Most aquaculture production comes from land-intensive systems such as catfish farms. These systems produce an average of 4,000 to 5,000 pounds per year with feed rates that average 35 pounds per acre per day. The major advantages of pond fish culture are the low capital cost of earthen ponds and the reliability of pond fish production. Disadvantages are the need to continuously manage pond oxygen concentration and other fluctuating water quality variables, prevent off-flavor, control predators and disease, and provide labor for harvesting. These management difficulties, combined with land, water and environmental constraints, have driven the search for technological improvements in pond aquaculture.
One solution has been to shift to more energy-intensive systems, either by increasing aeration (1 to 20 hp per acre) in low-cost ponds or by abandoning ponds altogether in favor of recirculating tank or raceway processes.
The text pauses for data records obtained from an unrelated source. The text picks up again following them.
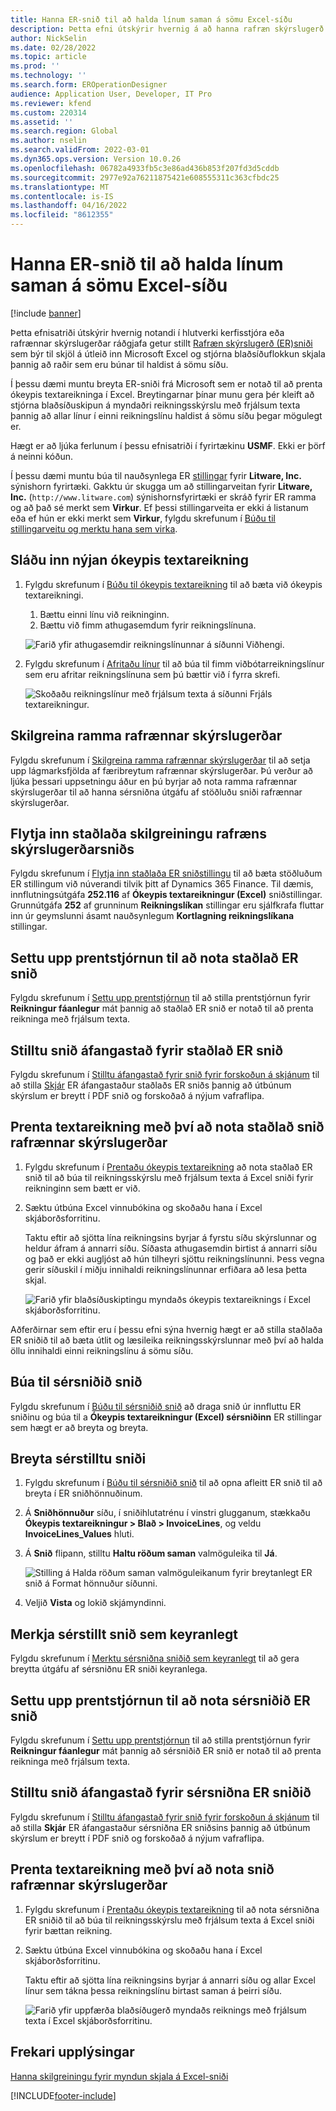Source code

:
 ```yaml
---
title: Hanna ER-snið til að halda línum saman á sömu Excel-síðu
description: Þetta efni útskýrir hvernig á að hanna rafræn skýrslugerð (ER) snið sem heldur línum saman á sama hátt Microsoft Excel síðu.
author: NickSelin
ms.date: 02/28/2022
ms.topic: article
ms.prod: ''
ms.technology: ''
ms.search.form: EROperationDesigner
audience: Application User, Developer, IT Pro
ms.reviewer: kfend
ms.custom: 220314
ms.assetid: ''
ms.search.region: Global
ms.author: nselin
ms.search.validFrom: 2022-03-01
ms.dyn365.ops.version: Version 10.0.26
ms.openlocfilehash: 06782a4933fb5c3e86ad436b853f207fd3d5cddb
ms.sourcegitcommit: 2977e92a76211875421e608555311c363cfbdc25
ms.translationtype: MT
ms.contentlocale: is-IS
ms.lasthandoff: 04/16/2022
ms.locfileid: "8612355"
---
```

# <a name="design-an-er-format-to-keep-rows-together-on-the-same-excel-page"></a>Hanna ER-snið til að halda línum saman á sömu Excel-síðu

[!include [banner](../includes/banner.md)]


Þetta efnisatriði útskýrir hvernig notandi í hlutverki kerfisstjóra eða rafrænnar skýrslugerðar ráðgjafa getur stillt [Rafræn skýrslugerð (ER)](general-electronic-reporting.md)[sniði](er-overview-components.md#format-component) sem býr til skjöl á útleið inn Microsoft Excel og stjórna blaðsíðuflokkun skjala þannig að raðir sem eru búnar til haldist á sömu síðu.

Í þessu dæmi muntu breyta ER-sniði frá Microsoft sem er notað til að prenta ókeypis textareikninga í Excel. Breytingarnar þínar munu gera þér kleift að stjórna blaðsíðuskipun á myndaðri reikningsskýrslu með frjálsum texta þannig að allar línur í einni reikningslínu haldist á sömu síðu þegar mögulegt er.

Hægt er að ljúka ferlunum í þessu efnisatriði í fyrirtækinu **USMF**. Ekki er þörf á neinni kóðun.

Í þessu dæmi muntu búa til nauðsynlega ER [stillingar](general-electronic-reporting.md#Configuration) fyrir **Litware, Inc.** sýnishorn fyrirtæki. Gakktu úr skugga um að stillingarveitan fyrir **Litware, Inc.** (`http://www.litware.com`) sýnishornsfyrirtæki er skráð fyrir ER ramma og að það sé merkt sem **Virkur**. Ef þessi stillingarveita er ekki á listanum eða ef hún er ekki merkt sem **Virkur**, fylgdu skrefunum í [Búðu til stillingarveitu og merktu hana sem virka](tasks/er-configuration-provider-mark-it-active-2016-11.md).

## <a name="enter-a-new-free-text-invoice"></a>Sláðu inn nýjan ókeypis textareikning

1. Fylgdu skrefunum í [Búðu til ókeypis textareikning](../../../finance/accounts-receivable/create-free-text-invoice-new.md#create-a-free-text-invoice-1) til að bæta við ókeypis textareikningi.

    1. Bættu einni línu við reikninginn.
    2. Bættu við fimm athugasemdum fyrir reikningslínuna.

    ![Farið yfir athugasemdir reikningslínunnar á síðunni Viðhengi.](./media/er-keep-excel-rows-together-notes.png)

2. Fylgdu skrefunum í [Afritaðu línur](../../../finance/accounts-receivable/create-free-text-invoice-new.md#copy-lines) til að búa til fimm viðbótarreikningslínur sem eru afritar reikningslínuna sem þú bættir við í fyrra skrefi.

    ![Skoðaðu reikningslínur með frjálsum texta á síðunni Frjáls textareikningur.](./media/er-keep-excel-rows-together-invoice.png)

## <a name="configure-the-er-framework"></a>Skilgreina ramma rafrænnar skýrslugerðar

Fylgdu skrefunum í [Skilgreina ramma rafrænnar skýrslugerðar](er-quick-start2-customize-report.md#ConfigureFramework) til að setja upp lágmarksfjölda af færibreytum rafrænnar skýrslugerðar. Þú verður að ljúka þessari uppsetningu áður en þú byrjar að nota ramma rafrænnar skýrslugerðar til að hanna sérsniðna útgáfu af stöðluðu sniði rafrænnar skýrslugerðar.

## <a name="import-the-standard-er-format-configuration"></a>Flytja inn staðlaða skilgreiningu rafræns skýrslugerðarsniðs

Fylgdu skrefunum í [Flytja inn staðlaða ER sniðstillingu](er-quick-start2-customize-report.md#ImportERSolution1) til að bæta stöðluðum ER stillingum við núverandi tilvik þitt af Dynamics 365 Finance. Til dæmis, innflutningsútgáfa **252.116** af **Ókeypis textareikningur (Excel)** sniðstillingar. Grunnútgáfa **252** af grunninum **Reikningslíkan** stillingar eru sjálfkrafa fluttar inn úr geymslunni ásamt nauðsynlegum **Kortlagning reikningslíkana** stillingar.

## <a name="set-up-print-management-to-use-the-standard-er-format"></a>Settu upp prentstjórnun til að nota staðlað ER snið

Fylgdu skrefunum í [Settu upp prentstjórnun](er-embed-images-header-footer-excel-reports.md#ConfigurePrintManagement1) til að stilla prentstjórnun fyrir **Reikningur fáanlegur** mát þannig að staðlað ER snið er notað til að prenta reikninga með frjálsum texta.

## <a name="configure-a-format-destination-for-the-standard-er-format"></a>Stilltu snið áfangastað fyrir staðlað ER snið

Fylgdu skrefunum í [Stilltu áfangastað fyrir snið fyrir forskoðun á skjánum](er-quick-start1-new-solution.md#ConfigureDestination) til að stilla [Skjár](er-destination-type-screen.md) ER áfangastaður staðlaðs ER sniðs þannig að útbúnum skýrslum er breytt í PDF snið og forskoðað á nýjum vafraflipa.

## <a name="print-a-free-text-invoice-by-using-the-standard-er-format"></a>Prenta textareikning með því að nota staðlað snið rafrænnar skýrslugerðar

1. Fylgdu skrefunum í [Prentaðu ókeypis textareikning](er-embed-images-header-footer-excel-reports.md#ProcessInvoice1) að nota staðlað ER snið til að búa til reikningsskýrslu með frjálsum texta á Excel sniði fyrir reikninginn sem bætt er við.
2. Sæktu útbúna Excel vinnubókina og skoðaðu hana í Excel skjáborðsforritinu.

    Taktu eftir að sjötta lína reikningsins byrjar á fyrstu síðu skýrslunnar og heldur áfram á annarri síðu. Síðasta athugasemdin birtist á annarri síðu og það er ekki augljóst að hún tilheyri sjöttu reikningslínunni. Þess vegna gerir síðuskil í miðju innihaldi reikningslínunnar erfiðara að lesa þetta skjal.

    ![Farið yfir blaðsíðuskiptingu myndaðs ókeypis textareiknings í Excel skjáborðsforritinu.](./media/er-keep-excel-rows-together-invoice1.gif)

Aðferðirnar sem eftir eru í þessu efni sýna hvernig hægt er að stilla staðlaða ER sniðið til að bæta útlit og læsileika reikningsskýrslunnar með því að halda öllu innihaldi einni reikningslínu á sömu síðu.

## <a name="create-a-custom-format"></a>Búa til sérsniðið snið

Fylgdu skrefunum í [Búðu til sérsniðið snið](er-embed-images-header-footer-excel-reports.md#DeriveProvidedFormat) að draga snið úr innfluttu ER sniðinu og búa til a **Ókeypis textareikningur (Excel) sérsniðinn** ER stillingar sem hægt er að breyta og breyta.

## <a name="edit-the-custom-format"></a>Breyta sérstilltu sniði

1. Fylgdu skrefunum í [Búðu til sérsniðið snið](er-embed-images-header-footer-excel-reports.md#ConfigureDerivedFormat) til að opna afleitt ER snið til að breyta í ER sniðhönnuðinum.
2. Á **Sniðhönnuður** síðu, í sniðihlutatrénu í vinstri glugganum, stækkaðu **Ókeypis textareikningur \> Blað \> InvoiceLines**, og veldu **InvoiceLines_Values** hluti.
3. Á **Snið** flipann, stilltu **Haltu röðum saman** valmöguleika til **Já**.

    ![Stilling á Halda röðum saman valmöguleikanum fyrir breytanlegt ER snið á Format hönnuður síðunni.](./media/er-keep-excel-rows-together-format.png)

4. Veljið **Vista** og lokið skjámyndinni.

## <a name="mark-the-custom-format-as-runnable"></a>Merkja sérstillt snið sem keyranlegt

Fylgdu skrefunum í [Merktu sérsniðna sniðið sem keyranlegt](er-embed-images-header-footer-excel-reports.md#MarkFormatRunnable) til að gera breytta útgáfu af sérsniðnu ER sniði keyranlega.

## <a name="set-up-print-management-to-use-the-custom-er-format"></a>Settu upp prentstjórnun til að nota sérsniðið ER snið

Fylgdu skrefunum í [Settu upp prentstjórnun](er-embed-images-header-footer-excel-reports.md#ConfigurePrintManagement2) til að stilla prentstjórnun fyrir **Reikningur fáanlegur** mát þannig að sérsniðið ER snið er notað til að prenta reikninga með frjálsum texta.

## <a name="configure-a-format-destination-for-the-custom-er-format"></a>Stilltu snið áfangastað fyrir sérsniðna ER sniðið

Fylgdu skrefunum í [Stilltu áfangastað fyrir snið fyrir forskoðun á skjánum](er-quick-start1-new-solution.md#ConfigureDestination) til að stilla **Skjár** ER áfangastaður sérsniðna ER sniðsins þannig að útbúnum skýrslum er breytt í PDF snið og forskoðað á nýjum vafraflipa.

## <a name="print-a-free-text-invoice-by-using-the-custom-er-format"></a>Prenta textareikning með því að nota snið rafrænnar skýrslugerðar

1. Fylgdu skrefunum í [Prentaðu ókeypis textareikning](er-embed-images-header-footer-excel-reports.md#ProcessInvoice2) til að nota sérsniðna ER sniðið til að búa til reikningsskýrslu með frjálsum texta á Excel sniði fyrir bættan reikning.
2. Sæktu útbúna Excel vinnubókina og skoðaðu hana í Excel skjáborðsforritinu.

    Taktu eftir að sjötta lína reikningsins byrjar á annarri síðu og allar Excel línur sem tákna þessa reikningslínu birtast saman á þeirri síðu.

    ![Farið yfir uppfærða blaðsíðugerð myndaðs reiknings með frjálsum texta í Excel skjáborðsforritinu.](./media/er-keep-excel-rows-together-invoice2.gif)

## <a name="additional-resources"></a>Frekari upplýsingar

[Hanna skilgreiningu fyrir myndun skjala á Excel-sniði](er-fillable-excel.md)

[!INCLUDE[footer-include](../../../includes/footer-banner.md)]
In Southern climates, 1,000 to 1,500 pounds of fish per acre can be produced in unaerated, “still water” ponds. Adding paddlewheels and aerators has allowed farmers to push pond annual production to sustained levels of 4,000 to 5,000 pounds per acre. The external aeration is necessary to overcome low dissolved oxygen concentrations caused by the diurnal oxygen cycles of algal production in the pond. Typically, algal production varies from 1 to 6 g of inorganic carbon (C) fixed per day per square meter of water surface area. The average, 3 g C/m2 per day of algal fixation, corresponds to approximately 0.50 mg/l per day of algal nitrogen uptake (in a 1-m-deep pond), which amounts to a pond assimilation rate of 80 to 150 pounds of feed per day, the conventional aerated pond limit. If feed rates are higher than this, ammonia nitrogen usually must be removed from the pond.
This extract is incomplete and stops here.